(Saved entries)
....

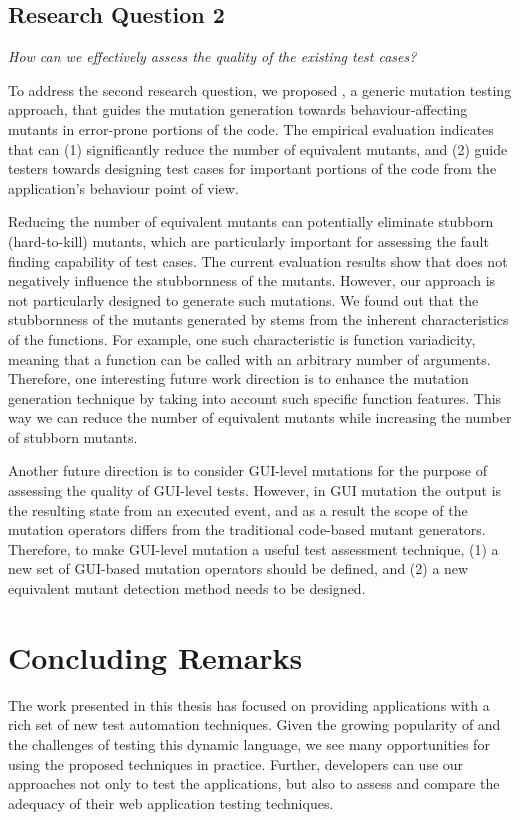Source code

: \subsection{Research Question 2}

\emph{How can we effectively assess the quality of the existing \javascript test cases?}

 To address the second research question, we proposed \mutandis, a generic mutation testing approach, that guides the mutation generation towards behaviour-affecting mutants in error-prone portions of the code. The empirical evaluation indicates that \mutandis can (1) significantly reduce the number of equivalent mutants, and (2) guide testers towards designing test cases for important portions of the code from the application's behaviour point of view. 

Reducing the number of equivalent mutants can potentially eliminate stubborn (hard-to-kill) mutants, which are particularly important for assessing the fault finding capability of test cases. The current evaluation results show that \mutandis does not negatively influence the stubbornness of the mutants.
However, our approach is not particularly designed to generate such mutations.
We found out that the stubbornness of the mutants generated by \mutandis stems from the inherent characteristics of the \javascript functions. For example, one such characteristic is function variadicity, meaning that a function can be called with an arbitrary number of arguments. 
Therefore, one interesting future work direction is to enhance the mutation generation technique by taking into account such specific function features. This way we can reduce the number of equivalent mutants while increasing the number of stubborn mutants.

Another future direction is to consider GUI-level mutations for the purpose of assessing the quality of GUI-level tests. However, in GUI mutation the output is the resulting state from an executed event, and as a result the scope of the mutation operators differs from the traditional code-based mutant generators. Therefore, to make GUI-level mutation a useful test assessment technique, (1) a new set of GUI-based mutation operators should be defined, and (2) a new equivalent mutant detection method needs to be designed.
\section{Concluding Remarks}
The work presented in this thesis has focused on providing \javascript applications with a rich set of new test automation techniques. Given the growing popularity of \javascript and the challenges of testing this dynamic language, we see many opportunities for using the proposed techniques in practice. Further, developers can use our approaches not only to test the applications, but also to assess and compare the adequacy of their web application testing techniques.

....

:: Exercise prompt ::
When you transcribe the entries, reproduce each line exactly and skip any picture.

:: Expected answer ::
Source code

: \subsection{Research Question 2}

\emph{How can we effectively assess the quality of the existing \javascript test cases?}

 To address the second research question, we proposed \mutandis, a generic mutation testing approach, that guides the mutation generation towards behaviour-affecting mutants in error-prone portions of the code. The empirical evaluation indicates that \mutandis can (1) significantly reduce the number of equivalent mutants, and (2) guide testers towards designing test cases for important portions of the code from the application's behaviour point of view. 

Reducing the number of equivalent mutants can potentially eliminate stubborn (hard-to-kill) mutants, which are particularly important for assessing the fault finding capability of test cases. The current evaluation results show that \mutandis does not negatively influence the stubbornness of the mutants.
However, our approach is not particularly designed to generate such mutations.
We found out that the stubbornness of the mutants generated by \mutandis stems from the inherent characteristics of the \javascript functions. For example, one such characteristic is function variadicity, meaning that a function can be called with an arbitrary number of arguments. 
Therefore, one interesting future work direction is to enhance the mutation generation technique by taking into account such specific function features. This way we can reduce the number of equivalent mutants while increasing the number of stubborn mutants.

Another future direction is to consider GUI-level mutations for the purpose of assessing the quality of GUI-level tests. However, in GUI mutation the output is the resulting state from an executed event, and as a result the scope of the mutation operators differs from the traditional code-based mutant generators. Therefore, to make GUI-level mutation a useful test assessment technique, (1) a new set of GUI-based mutation operators should be defined, and (2) a new equivalent mutant detection method needs to be designed.
\section{Concluding Remarks}
The work presented in this thesis has focused on providing \javascript applications with a rich set of new test automation techniques. Given the growing popularity of \javascript and the challenges of testing this dynamic language, we see many opportunities for using the proposed techniques in practice. Further, developers can use our approaches not only to test the applications, but also to assess and compare the adequacy of their web application testing techniques.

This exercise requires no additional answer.